By the time internment was ended in December 1975, the system of non-jury, single judge, Diplock courts was in place, which provided the British government with an effective, but less controversial, mechanism for the detention of those who sought to end its rule in Ireland.
In stark contrast to the introduction of internment in 1971, the introduction of 42-day detention legislation by the British government in June of this year has been greeted with near complete silence in Ireland. Under this legislation, anyone can be detained by the British state for up to 42 days, without charge and without trial.
Using the much-hyped threat of ‘global-terrorism’, Gordon Brown’s government has, with the swipe of a pen, eroded centuries of struggle for the most basic of human rights, including the right to individual freedom and the right to a fair trial. No one should be so naive as to believe that legislation nominally introduced to counter ‘Islamic fundamentalists’ and will not also be used against Irish republicans and any other dissenters that threaten the status quo.
Those in Ireland who have paid little attention to this latest step on the road to a British police state would do well to remember that roughly a third of Ireland’s population remains under the jurisdiction of that same state. The reaction of the vast majority of politicians in the Six Counties to this breathtaking erosion of the most fundamental of human rights has been strangely muted.
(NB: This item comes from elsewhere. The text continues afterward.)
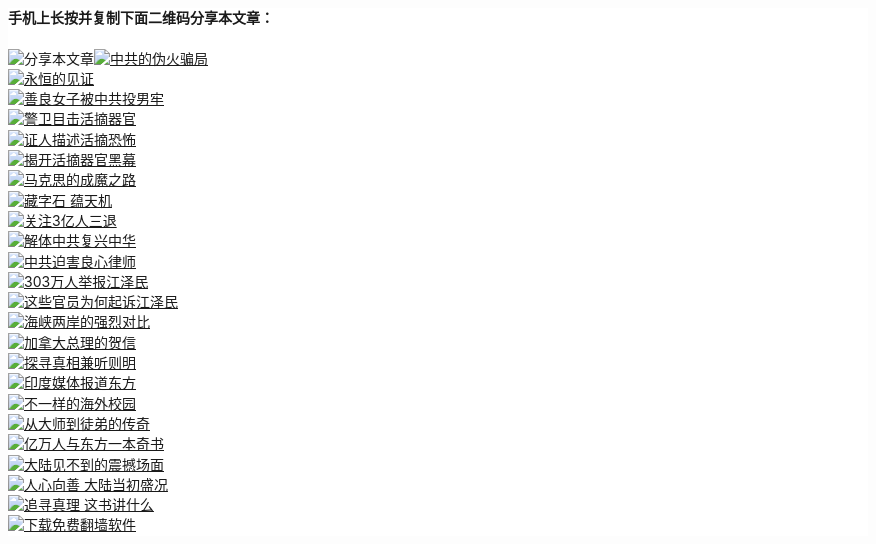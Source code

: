 <strong>手机上长按并复制下面二维码分享本文章：</strong><br><br><img src="http://d1p1.ip.zn2.us/v.php?action=qrcode&url=/gb/15/11/17/n4575057.md%231" title="分享本文章"></td><td VALIGN=TOP><a href="/gb/16/1/21/n4622075.md?dfh#1" target="_blank"><img src="https://raw.githubusercontent.com/onzhi266/djy/master/gb/300/wei-f1.jpg" title="中共的伪火骗局"  alt="中共的伪火骗局"></a><br><a href="https://github.com/onzhi266/www/blob/master/README.md?dfh#9" target="_blank"><img src="https://raw.githubusercontent.com/onzhi266/djy/master/gb/300/yong-h.jpg" title="永恒的见证"  alt="永恒的见证"></a><br><a href="/gb/13/9/29/n3974789.md?dfh#1" target="_blank"><img src="https://raw.githubusercontent.com/onzhi266/djy/master/gb/300/shang-lnz.jpg" title="善良女子被中共投男牢"  alt="善良女子被中共投男牢"></a><br><a href="/gb/16/3/16/n4663449.md?dfh#1" target="_blank"><img src="https://raw.githubusercontent.com/onzhi266/djy/master/gb/300/huo-z3.jpg" title="警卫目击活摘器官"  alt="警卫目击活摘器官"></a><br><a href="/gb/16/8/7/n8177641.md?dfh#1" target="_blank"><img src="https://raw.githubusercontent.com/onzhi266/djy/master/gb/300/huo-z4.jpg" title="证人描述活摘恐怖"  alt="证人描述活摘恐怖"></a><br><a href="/gb/10/4/19/n2881569.md?dfh#1" target="_blank"><img src="https://raw.githubusercontent.com/onzhi266/djy/master/gb/300/huo-z1.jpg" title="揭开活摘器官黑幕"  alt="揭开活摘器官黑幕"></a><br><a href="/gb/10/11/7/n3077476.md?dfh#1" target="_blank"><img src="https://raw.githubusercontent.com/onzhi266/djy/master/gb/300/ma-ks.jpg" title="马克思的成魔之路"  alt="马克思的成魔之路"></a><br><a href="/gb/14/6/9/n4173977.md?dfh#1" target="_blank"><img src="https://raw.githubusercontent.com/onzhi266/djy/master/gb/300/chang-zs.jpg" title="藏字石 蕴天机"  alt="藏字石 蕴天机"></a><br><a href="/gb/18/5/10/n10381511.md?dfh#1" target="_blank"><img src="https://raw.githubusercontent.com/onzhi266/djy/master/gb/300/st1.jpg" title="关注3亿人三退"  alt="关注3亿人三退"></a><br><a href="/gb/18/3/21/n10237682.md?dfh#1" target="_blank"><img src="https://raw.githubusercontent.com/onzhi266/djy/master/gb/300/jie-t.jpg" title="解体中共复兴中华"  alt="解体中共复兴中华"></a><br><a href="/gb/9/2/9/n2422991.md?dfh#1" target="_blank"><img src="https://raw.githubusercontent.com/onzhi266/djy/master/gb/300/gao-zs.jpg" title="中共迫害良心律师"  alt="中共迫害良心律师"></a><br><a href="/gb/18/12/9/n10900044.md?dfh#1" target="_blank"><img src="https://raw.githubusercontent.com/onzhi266/djy/master/gb/300/sj1.jpg" title="303万人举报江泽民"  alt="303万人举报江泽民"></a><br><a href="/gb/18/8/28/n10672014.md?dfh#1" target="_blank"><img src="https://raw.githubusercontent.com/onzhi266/djy/master/gb/300/sj2.jpg" title="这些官员为何起诉江泽民"  alt="这些官员为何起诉江泽民"></a><br><a href="/gb/8/12/18/n2367165.md?dfh#1" target="_blank"><img src="https://raw.githubusercontent.com/onzhi266/djy/master/gb/300/liangan.jpg" title="海峡两岸的强烈对比"  alt="海峡两岸的强烈对比"></a><br><a href="/gb/15/12/10/n4593139.md?dfh#1" target="_blank"><img src="https://raw.githubusercontent.com/onzhi266/djy/master/gb/300/jia-ndzl.jpg" title="加拿大总理的贺信"  alt="加拿大总理的贺信"></a><br><a href="/gb/11/6/17/n3289382.md?dfh#1" target="_blank"><img src="https://raw.githubusercontent.com/onzhi266/djy/master/gb/300/xiao-wd.jpg" title="探寻真相兼听则明"  alt="探寻真相兼听则明"></a><br><a href="/gb/18/10/27/n10812623.md?dfh#1" target="_blank"><img src="https://raw.githubusercontent.com/onzhi266/djy/master/gb/300/yindu.jpg" title="印度媒体报道东方"  alt="印度媒体报道东方"></a><br><a href="/gb/18/6/9/n10469652.md?dfh#1" target="_blank"><img src="https://raw.githubusercontent.com/onzhi266/djy/master/gb/300/xie-j.jpg" title="不一样的海外校园"  alt="不一样的海外校园"></a><br><a href="/gb/7/4/5/n1669415.md?dfh#1" target="_blank"><img src="https://raw.githubusercontent.com/onzhi266/djy/master/gb/300/li-up.jpg" title="从大师到徒弟的传奇"  alt="从大师到徒弟的传奇"></a><br><a href="/gb/17/5/26/n9191512.md?dfh#1" target="_blank"><img src="https://raw.githubusercontent.com/onzhi266/djy/master/gb/300/zfl2.jpg" title="亿万人与东方一本奇书"  alt="亿万人与东方一本奇书"></a><br><a href="/gb/13/11/27/n4020290.md?dfh#1" target="_blank"><img src="https://raw.githubusercontent.com/onzhi266/djy/master/gb/300/zhen-h.jpg" title="大陆见不到的震撼场面"  alt="大陆见不到的震撼场面"></a><br><a href="/gb/15/7/17/n4482910.md?dfh#1" target="_blank"><img src="https://raw.githubusercontent.com/onzhi266/djy/master/gb/300/dalu-sk.jpg" title="人心向善 大陆当初盛况"  alt="人心向善 大陆当初盛况"></a><br><a href="/gb/19/1/5/n10955468.md?dfh#1" target="_blank"><img src="https://raw.githubusercontent.com/onzhi266/djy/master/gb/300/zfl1.jpg" title="追寻真理 这书讲什么"  alt="追寻真理 这书讲什么"></a><br><a href="https://github.com/bannedbook/fanqiang/wiki" target="_blank"><img src="https://raw.githubusercontent.com/onzhi266/djy/master/gb/300/fq1.jpg" title="下载免费翻墙软件"  alt="下载免费翻墙软件"></a><br></td></tr></table>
Those in the Twenty-Six County state, in particular, would do well to watch closely what is going on in British occupied Ireland and elsewhere, given the Dublin establishment’s propensity to ape the actions of their masters. In the southern state, the so-called special criminal court is increasingly being used for non-political offences. Legislation, initially introduced as an ‘emergency’ measure to protect the very existence of the state, is now being used against gangsters. Thus, the precedent of ‘emergency’ legislation being used for ‘non-emergencies’ has been established.
That same court has, in recent years and amid little publicity, been delivering its own form of detention without trial, through the use of highly questionable ‘membership of an illegal organisation’ legislation. This legislation, when combined with the removal of the right to silence without prejudice, can lead to jail sentences of up to seven years, with the only ‘evidence’ necessary being that of the word of a senior Garda.
Throughout the rich world, the events of September 11, 2001 in New York have been used to steamroll over every form of human right.
In the United States, the legislation establishing the Department of Homeland Security makes the world of George Orwell’s 1984 look like a progressive society. ‘Extraordinary rendition’, or kidnapping as it used to be known, and interment camps such as Guantanamo Bay have succeeded in lowering the bar of acceptability of government violations of human rights. Once again, it has fallen to ordinary citizens to ensure that those rights are upheld by governments.
On August 9 2008, éirígí will be holding a number of events across the country to highlight the reality of internment in modern day Ireland. Those who are concerned with the erosion of the human rights identified above should use the opportunity to come along and publicly register their opposition.
The Dublin city demonstration will take place outside the British Embassy, Merrion Road, Dublin 4 at 3pm on August 9.